Top of Records shown

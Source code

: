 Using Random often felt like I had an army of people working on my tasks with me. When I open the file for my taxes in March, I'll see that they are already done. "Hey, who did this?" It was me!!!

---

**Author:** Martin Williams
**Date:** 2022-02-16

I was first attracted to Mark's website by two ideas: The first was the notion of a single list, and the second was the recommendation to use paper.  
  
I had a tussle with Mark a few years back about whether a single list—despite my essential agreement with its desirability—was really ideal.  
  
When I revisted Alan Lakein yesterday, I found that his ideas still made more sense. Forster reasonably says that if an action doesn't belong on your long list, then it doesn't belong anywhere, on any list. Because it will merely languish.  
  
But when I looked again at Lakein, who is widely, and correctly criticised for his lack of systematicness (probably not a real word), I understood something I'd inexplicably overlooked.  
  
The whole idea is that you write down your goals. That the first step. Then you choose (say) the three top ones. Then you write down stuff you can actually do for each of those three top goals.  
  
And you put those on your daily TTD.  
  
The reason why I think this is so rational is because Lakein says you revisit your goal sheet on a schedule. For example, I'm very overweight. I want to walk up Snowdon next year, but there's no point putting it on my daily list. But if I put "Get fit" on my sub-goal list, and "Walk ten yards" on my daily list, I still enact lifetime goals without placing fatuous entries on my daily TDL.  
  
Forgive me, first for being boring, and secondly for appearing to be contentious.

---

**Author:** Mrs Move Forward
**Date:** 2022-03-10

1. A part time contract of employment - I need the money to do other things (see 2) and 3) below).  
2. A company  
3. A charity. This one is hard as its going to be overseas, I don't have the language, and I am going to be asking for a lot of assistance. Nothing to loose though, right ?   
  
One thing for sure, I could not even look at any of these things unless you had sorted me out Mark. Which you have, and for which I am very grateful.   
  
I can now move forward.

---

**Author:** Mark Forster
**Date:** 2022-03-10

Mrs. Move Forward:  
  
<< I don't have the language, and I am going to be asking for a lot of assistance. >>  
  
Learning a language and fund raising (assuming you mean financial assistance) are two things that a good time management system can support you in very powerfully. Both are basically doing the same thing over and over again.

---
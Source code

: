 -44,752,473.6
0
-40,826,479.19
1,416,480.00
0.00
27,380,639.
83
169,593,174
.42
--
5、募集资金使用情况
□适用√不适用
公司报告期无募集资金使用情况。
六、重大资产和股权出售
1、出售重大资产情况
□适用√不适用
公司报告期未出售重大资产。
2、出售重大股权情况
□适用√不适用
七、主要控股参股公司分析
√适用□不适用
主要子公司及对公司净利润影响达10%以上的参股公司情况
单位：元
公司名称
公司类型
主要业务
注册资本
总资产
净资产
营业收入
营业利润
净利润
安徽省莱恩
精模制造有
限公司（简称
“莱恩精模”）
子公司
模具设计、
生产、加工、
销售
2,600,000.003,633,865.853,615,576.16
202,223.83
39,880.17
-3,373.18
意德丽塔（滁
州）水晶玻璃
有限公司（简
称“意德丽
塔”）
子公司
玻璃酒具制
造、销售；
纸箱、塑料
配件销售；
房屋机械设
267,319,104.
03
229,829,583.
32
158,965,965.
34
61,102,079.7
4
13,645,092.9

Bottom of Records shown

[Prompt] Repeat only the lines from the one holding "七、主要控股参股公司分析" through the last line of the data.

[Worked solution]
七、主要控股参股公司分析
√适用□不适用
主要子公司及对公司净利润影响达10%以上的参股公司情况
单位：元
公司名称
公司类型
主要业务
注册资本
总资产
净资产
营业收入
营业利润
净利润
安徽省莱恩
精模制造有
限公司（简称
“莱恩精模”）
子公司
模具设计、
生产、加工、
销售
2,600,000.003,633,865.853,615,576.16
202,223.83
39,880.17
-3,373.18
意德丽塔（滁
州）水晶玻璃
有限公司（简
称“意德丽
塔”）
子公司
玻璃酒具制
造、销售；
纸箱、塑料
配件销售；
房屋机械设
267,319,104.
03
229,829,583.
32
158,965,965.
34
61,102,079.7
4
13,645,092.9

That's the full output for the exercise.